(Beginning of Input material)
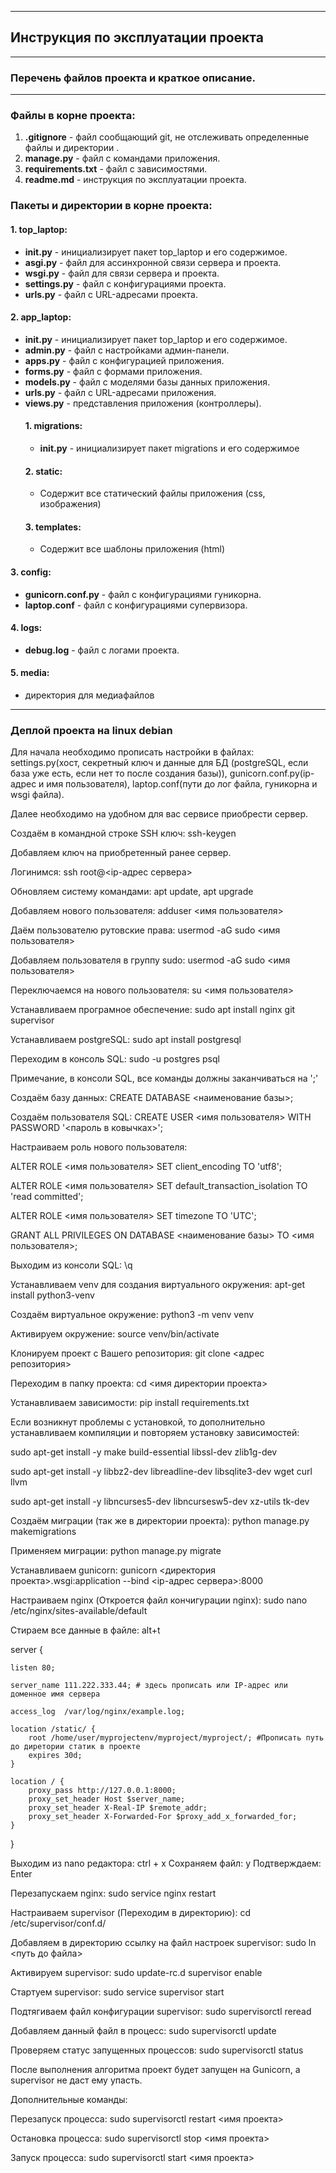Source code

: ***
## Инструкция по эксплуатации проекта
***

### Перечень файлов проекта и краткое описание.
***

### Файлы в корне проекта:

1. __.gitignore__ - файл сообщающий git, не отслеживать определенные файлы и директории .
2. __manage.py__ - файл с командами приложения.
3. __requirements.txt__ - файл с зависимостями.
4. __readme.md__ - инструкция по эксплуатации проекта.


### Пакеты и директории в корне проекта:

#### 1. top_laptop:
* __init.py__ - инициализирует пакет top_laptop и его содержимое.
* __asgi.py__ - файл для ассинхронной связи сервера и проекта.
* __wsgi.py__ - файл для связи сервера и проекта.
* __settings.py__ - файл с конфигурациями проекта.
* __urls.py__ - файл с URL-адресами проекта.

#### 2. app_laptop:
* __init.py__ - инициализирует пакет top_laptop и его содержимое.
* __admin.py__ - файл с настройками админ-панели.
* __apps.py__ - файл с конфигурацией приложения.
* __forms.py__ - файл с формами приложения.
* __models.py__ - файл с моделями базы данных приложения.
* __urls.py__ - файл с URL-адресами приложения.
* __views.py__ - представления приложения (контроллеры).
    #### 1. migrations:
    * __init.py__ - инициализирует пакет migrations и его содержимое
    #### 2. static:
    * Содержит все статический файлы приложения (css, изображения)
    #### 3. templates:
    * Содержит все шаблоны приложения (html)

#### 3. config:
* __gunicorn.conf.py__ - файл с конфигурациями гуникорна.
* __laptop.conf__ - файл с конфигурациями супервизора.

#### 4. logs:
* __debug.log__ - файл с логами проекта.

#### 5. media:
* директория для медиафайлов

***
### Деплой проекта на linux debian

Для начала необходимо прописать настройки в файлах: settings.py(хост, секретный ключ и данные для БД (postgreSQL, если база уже есть, если нет то после создания базы)), gunicorn.conf.py(ip-адрес и имя пользователя), laptop.conf(пути до лог файла, гуникорна и wsgi файла).

Далее необходимо на удобном для вас сервисе приобрести сервер.

Создаём в командной строке SSH ключ: ssh-keygen

Добавляем ключ на приобретенный ранее сервер.

Логинимся: ssh root@<ip-адрес сервера>

Обновляем систему командами: apt update, apt upgrade

Добавляем нового пользователя: adduser <имя пользователя>

Даём пользователю рутовские права: usermod -aG sudo <имя пользователя>

Добавляем пользователя в группу sudo: usermod -aG sudo <имя пользователя>

Переключаемся на нового пользователя: su <имя пользователя>

Устанавливаем програмное обеспечение: sudo apt install nginx git supervisor

Устанавливаем postgreSQL: sudo apt install postgresql

Переходим в консоль SQL: sudo -u postgres psql

Примечание, в консоли SQL, все команды должны заканчиваться на ';'

Создаём базу данных: CREATE DATABASE <наименование базы>;

Создаём пользователя SQL: CREATE USER <имя пользователя> WITH PASSWORD '<пароль в ковычках>';

Настраиваем роль нового пользователя:

ALTER ROLE <имя пользователя> SET client_encoding TO 'utf8';

ALTER ROLE <имя пользователя> SET default_transaction_isolation TO 'read committed';

ALTER ROLE <имя пользователя> SET timezone TO 'UTC';

GRANT ALL PRIVILEGES ON DATABASE <наименование базы> TO <имя пользователя>;

Выходим из консоли SQL: \q

Устанавливаем venv для создания виртуального окружения: apt-get install python3-venv

Создаём виртуальное окружение: python3 -m venv venv

Активируем окружение: source venv/bin/activate

Клонируем проект с Вашего репозитория: git clone <адрес репозитория>

Переходим в папку проекта: cd <имя директории проекта>

Устанавливаем зависимости: pip install requirements.txt

Если возникнут проблемы с установкой, то дополнительно устанавливаем компиляции и повторяем установку зависимостей:

sudo apt-get install -y make build-essential libssl-dev zlib1g-dev

sudo apt-get install -y libbz2-dev libreadline-dev libsqlite3-dev wget curl llvm

sudo apt-get install -y libncurses5-dev  libncursesw5-dev xz-utils tk-dev

Создаём миграции (так же в директории проекта): python manage.py makemigrations

Применяем миграции: python manage.py migrate

Устанавливаем gunicorn: gunicorn <директория проекта>.wsgi:application --bind <ip-адрес сервера>:8000

Настраиваем nginx (Откроется файл кончигурации nginx): sudo nano /etc/nginx/sites-available/default

Стираем все данные в файле: alt+t


server {

    listen 80;

    server_name 111.222.333.44; # здесь прописать или IP-адрес или доменное имя сервера

    access_log  /var/log/nginx/example.log; 
 
    location /static/ {
        root /home/user/myprojectenv/myproject/myproject/; #Прописать путь до диретории статик в проекте
        expires 30d;
    }
 
    location / {
        proxy_pass http://127.0.0.1:8000; 
        proxy_set_header Host $server_name;
        proxy_set_header X-Real-IP $remote_addr;
        proxy_set_header X-Forwarded-For $proxy_add_x_forwarded_for;
    }

}

Выходим из nano редактора: ctrl + x
Сохраняем файл: y
Подтверждаем: Enter

Перезапускаем nginx: sudo service nginx restart

Настраиваем supervisor (Переходим в директорию): cd /etc/supervisor/conf.d/

Добавляем в директорию ссылку на файл настроек supervisor: sudo ln <путь до файла>

Активируем supervisor: sudo update-rc.d supervisor enable

Стартуем supervisor: sudo service supervisor start

Подтягиваем файл конфигурации supervisor: sudo supervisorctl reread

Добавляем данный файл в процесс: sudo supervisorctl update

Проверяем статус запущенных процессов: sudo supervisorctl status

После выполнения алгоритма проект будет запущен на Gunicorn, а supervisor не даст ему упасть.

Дополнительные команды:

Перезапуск процесса: sudo supervisorctl restart <имя проекта>

Остановка процесса: sudo supervisorctl stop <имя проекта>

Запуск процесса: sudo supervisorctl start <имя проекта>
(End of Input material)
What you should do: Work out the number of lines in the records containing the word "root". Write only that number.

Solution: 2